The issues that the court intended to address were:
- Whether directions can be issued by the court to protect the fundamental right under Article 21 against uncalled or false implication and arrests.
- Whether anticipatory bail can be granted under the Act.
The court, as per the provisions in the law, can issue directions to protect fundamental rights of a person, which is an important part of judicial activism and review. However, the second discussed is the problematic one. The court referred to section 18 of the Act—which places a bar on anticipatory bail for the accused—and questioned that if the trial court can grant regular bail, why should it be barred from granting anticipatory bail. It argued that anticipatory bail should be allowed to persons falsely accused under the Act. However, it went on to further direct that if the accused in such a case is a public servant, prior sanction must be taken from his appointing authority. In case of a non-public servant, the SSP must be satisfied that the allegations are not baseless.
The preamble to the Act in question states that it is an “Act to prevent the commission of offences of atrocities against the member of the Scheduled Castes and the Scheduled Tribes, to provide for Special Courts for the trial of such offences and for the relief and Rehabilitation of the victims of such offences and for Matters connected therewith or incidental thereto.” The Act was passed in 1989 in the wake of the series of crimes committed against Scheduled Castes and Scheduled Tribes. While the IPC is the main source of substantive criminal law, there was obviously a need to provide for a special law for these two categories of persons.

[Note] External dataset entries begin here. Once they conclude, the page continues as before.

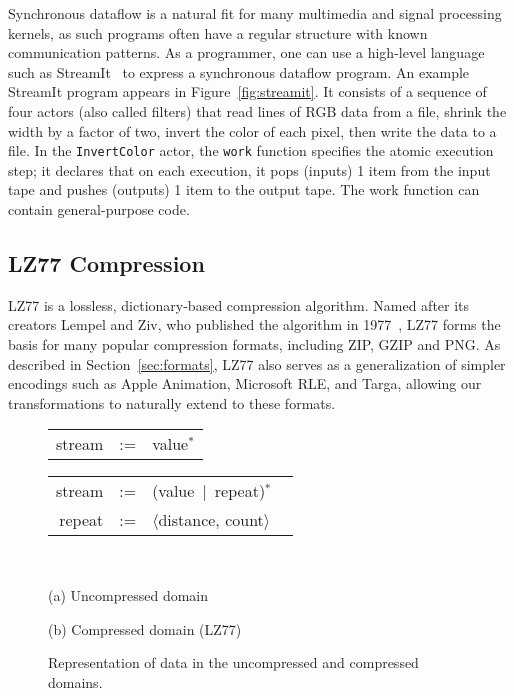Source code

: Synchronous dataflow is a natural fit for many multimedia and signal
processing kernels, as such programs often have a regular structure
with known communication patterns.  As a programmer, one can use a
high-level language such as StreamIt~\cite{streamitcc} to express a
synchronous dataflow program.  An example StreamIt program appears in
Figure~\ref{fig:streamit}.  It consists of a sequence of four actors
(also called filters) that read lines of RGB data from a file,
shrink the width by a factor of two, invert the color of each pixel,
then write the data to a file.  In the {\tt InvertColor} actor, the
{\tt work} function specifies the atomic execution step; it declares
that on each execution, it pops (inputs) 1 item from the input tape
and pushes (outputs) 1 item to the output tape.  The work function can
contain general-purpose code.

\subsection{LZ77 Compression}

LZ77 is a lossless, dictionary-based compression algorithm.  Named
after its creators Lempel and Ziv, who published the algorithm in
1977~\cite{lz77}, LZ77 forms the basis for many popular compression
formats, including ZIP, GZIP and PNG.  As described in
Section~\ref{sec:formats}, LZ77 also serves as a generalization of
simpler encodings such as Apple Animation, Microsoft RLE, and Targa,
allowing our transformations to naturally extend to these formats.

\begin{figure}[t]
\begin{minipage}{1.6in}
\hspace{-5pt}\begin{tabular}{rcl}
stream&\hspace{-9pt}:=&\hspace{-9pt}value$^*$
\end{tabular}
\end{minipage}
\begin{minipage}{1.8in}
\hspace{-5pt}\begin{tabular}{rcl}
stream&\hspace{-9pt}:=&\hspace{-9pt}(value~$|$~repeat)$^*$ ~ \\
repeat&\hspace{-9pt}:=&\hspace{-9pt}$\langle$distance, count$\rangle$
\end{tabular}
\end{minipage} 
~ \\
\begin{minipage}{1.6in}
(a) Uncompressed domain
\end{minipage}
(b) Compressed domain (LZ77)
\caption{Representation of data in the uncompressed and compressed
domains.  \protect\label{fig:domains}}
\end{figure}

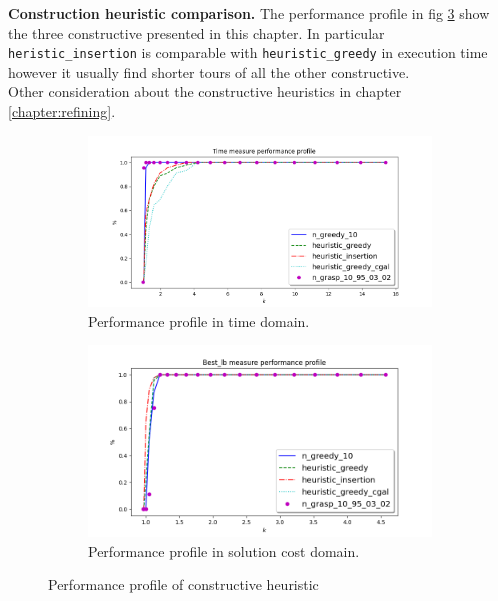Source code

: \textbf{Construction heuristic comparison.} The performance profile in fig \ref{fig:pp_Lconstructives} show the three constructive presented in this chapter. In particular \texttt{heristic\_insertion} is comparable with \texttt{heuristic\_greedy} in execution time however it usually find shorter tours of all the other constructive.\\
Other consideration about the constructive heuristics in chapter \ref{chapter:refining}.

\begin{figure}[!h]
	\centering
	\begin{subfigure}{.9\textwidth}
		\centering
		\includegraphics[width=\columnwidth]{../res/Lconstructives_LA_time.png}
		\caption{Performance profile in time domain.}
		\label{fig:Lconstructives_time}
	\end{subfigure}
	\begin{subfigure}{.9\textwidth}
	\centering
	\includegraphics[width=\columnwidth]{../res/Lconstructives_LA_lb.png}
	\caption{Performance profile in solution cost domain.}
	\label{fig:Lconstructives_lb}
	\end{subfigure}
	\caption{Performance profile of constructive heuristic}
	\label{fig:pp_Lconstructives}
\end{figure}
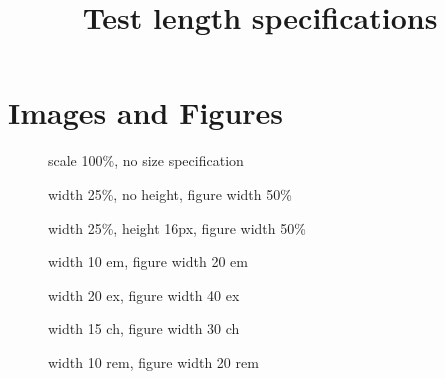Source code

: \documentclass[a4paper,landscape]{article}
\newlength{\DUchdimen}
\begin{document}
\title{Test length specifications%
  \label{test-length-specifications}}
\author{}
\date{}
\maketitle


\section{Images and Figures%
  \label{images-and-figures}%
}

\begin{figure}
\noindent{}
\caption{scale 100\%, no size specification}
\end{figure}

\begin{figure}
\noindent{}
\caption{width 25\%, no height, figure width 50\%}
\end{figure}

\begin{figure}
\noindent{}
\caption{width 25\%, height 16px, figure width 50\%}
\end{figure}

\begin{figure}
\noindent{}
\caption{width 10 em, figure width 20 em}
\end{figure}

\begin{figure}
\noindent{}
\caption{width 20 ex, figure width 40 ex}
\end{figure}

\begin{figure}
\noindent{}
\caption{width 15 ch, figure width 30 ch}
\end{figure}

\begin{figure}
\noindent{}
\caption{width 10 rem, figure width 20 rem}
\end{figure}
\end{document}

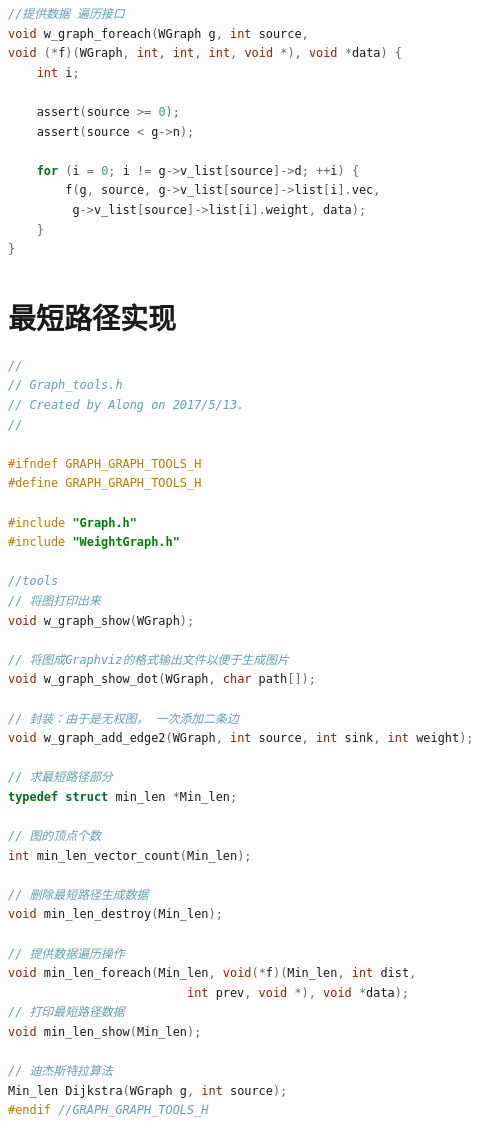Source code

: \documentclass[a4paper,10pt]{ctexart}
\begin{document}
\begin{lstlisting}[language={C}]
//提供数据 遍历接口
void w_graph_foreach(WGraph g, int source,
void (*f)(WGraph, int, int, int, void *), void *data) {
    int i;

    assert(source >= 0);
    assert(source < g->n);

    for (i = 0; i != g->v_list[source]->d; ++i) {
        f(g, source, g->v_list[source]->list[i].vec,
         g->v_list[source]->list[i].weight, data);
    }
}
\end{lstlisting}

\section{最短路径实现}
\begin{lstlisting}[language={C}]
//
// Graph_tools.h
// Created by Along on 2017/5/13.
//

#ifndef GRAPH_GRAPH_TOOLS_H
#define GRAPH_GRAPH_TOOLS_H

#include "Graph.h"
#include "WeightGraph.h"

//tools
// 将图打印出来
void w_graph_show(WGraph);

// 将图成Graphviz的格式输出文件以便于生成图片
void w_graph_show_dot(WGraph, char path[]);

// 封装：由于是无权图， 一次添加二条边
void w_graph_add_edge2(WGraph, int source, int sink, int weight);

// 求最短路径部分
typedef struct min_len *Min_len;

// 图的顶点个数
int min_len_vector_count(Min_len);

// 删除最短路径生成数据
void min_len_destroy(Min_len);

// 提供数据遍历操作
void min_len_foreach(Min_len, void(*f)(Min_len, int dist,
                         int prev, void *), void *data);
// 打印最短路径数据
void min_len_show(Min_len);

// 迪杰斯特拉算法
Min_len Dijkstra(WGraph g, int source);
#endif //GRAPH_GRAPH_TOOLS_H
\end{lstlisting}
\end{document}
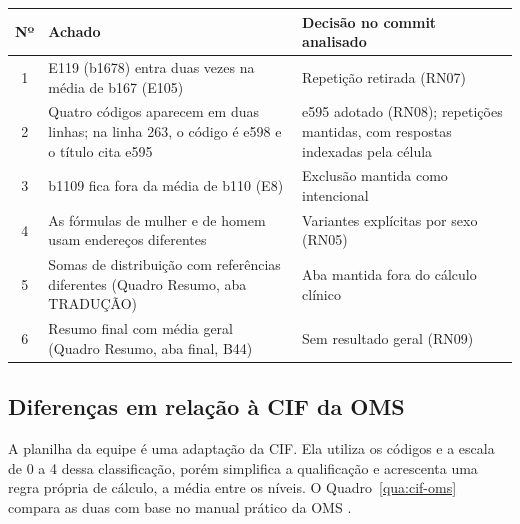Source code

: \begin{quadro}[H]
	\centering
	\caption{Achados da auditoria das fórmulas da planilha CIF e decisões registradas}
	\label{qua:cif-achados}
	\footnotesize
	\begin{tabularx}{\textwidth}{|c|>{\raggedright\arraybackslash}X|>{\raggedright\arraybackslash}p{}|}
		\hline
		Nº & Achado & Decisão no commit analisado \\ \hline
		1 & E119 (b1678) entra duas vezes na média de b167 (E105) & Repetição retirada (RN07) \\ \hline
		2 & Quatro códigos aparecem em duas linhas; na linha 263, o código é e598 e o título cita e595 & e595 adotado
			(RN08); repetições mantidas, com respostas indexadas pela célula \\ \hline
		3 & b1109 fica fora da média de b110 (E8) & Exclusão mantida como intencional \\ \hline
		4 & As fórmulas de mulher e de homem usam endereços diferentes & Variantes explícitas por sexo (RN05) \\ \hline
		5 & Somas de distribuição com referências diferentes (Quadro Resumo, aba TRADUÇÃO) & Aba mantida fora do
			cálculo clínico \\ \hline
		6 & Resumo final com média geral (Quadro Resumo, aba final, B44) & Sem resultado geral (RN09) \\ \hline
	\end{tabularx}
\end{quadro}

\subsection{Diferenças em relação à CIF da OMS}
\label{sec:cif-oms}

A planilha da equipe é uma adaptação da CIF. Ela utiliza os códigos e a escala de 0 a 4 dessa classificação, porém
simplifica a qualificação e acrescenta uma regra própria de cálculo, a média entre os níveis. O
Quadro~\ref{qua:cif-oms} compara as duas com base no manual prático da OMS \cite{who2013howtouse}.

According to The Wire article by Faizan Mustafa, vice-chancellor, NALSAR University of Law, this judgement overlooked a standard practice of the courts while interpreting statutes, which is that a special law should prevail over ordinary law. Another problem with the judgement was that it went against the verdict of Lalita Kumari v. Government of Uttar Pradesh, which had mandated filing of the FIRs. By giving police the power to determine the genuine of a case, the Supreme Court has, in a way, countervailed its earlier verdict. As pointed out by Ahmed, the prevailing condition regarding the treatment of SCs and STs is appalling. Examples of incidents of violence against Dalits such as the Una and Bhima Koregaon episodes are just the tip of the iceberg. There are several other instances that have been recently reported from Gujarat, Uttarakhand and Uttar Pradesh. However, the Supreme Court has chosen to treat the exception as a rule. From this perspective, the government’s review petition is a welcome step, although its primary motive, most likely, is the victory in the 2019 general elections.